## Task item
Please repeat the records beneath this task exactly as they appear, but skip the images.

## Supplied records

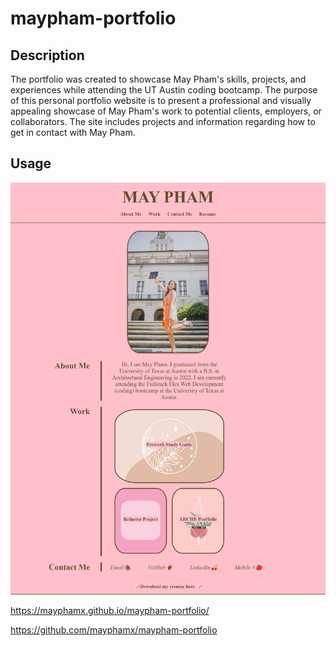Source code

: # maypham-portfolio

## Description
The portfolio was created to showcase May Pham's skills, projects, and experiences while attending the UT Austin coding bootcamp. The purpose of this personal portfolio website is to present a professional and visually appealing showcase of May Pham's work to potential clients, employers, or collaborators. The site includes projects and information regarding how to get in contact with May Pham.

## Usage
![Webpage Screenshot](Assets/images/Screenshot.png)

https://mayphamx.github.io/maypham-portfolio/

https://github.com/mayphamx/maypham-portfolio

## Answer box
Source code

: # maypham-portfolio

## Description
The portfolio was created to showcase May Pham's skills, projects, and experiences while attending the UT Austin coding bootcamp. The purpose of this personal portfolio website is to present a professional and visually appealing showcase of May Pham's work to potential clients, employers, or collaborators. The site includes projects and information regarding how to get in contact with May Pham.

## Usage
![Webpage Screenshot](Assets/images/Screenshot.png)

https://mayphamx.github.io/maypham-portfolio/

https://github.com/mayphamx/maypham-portfolio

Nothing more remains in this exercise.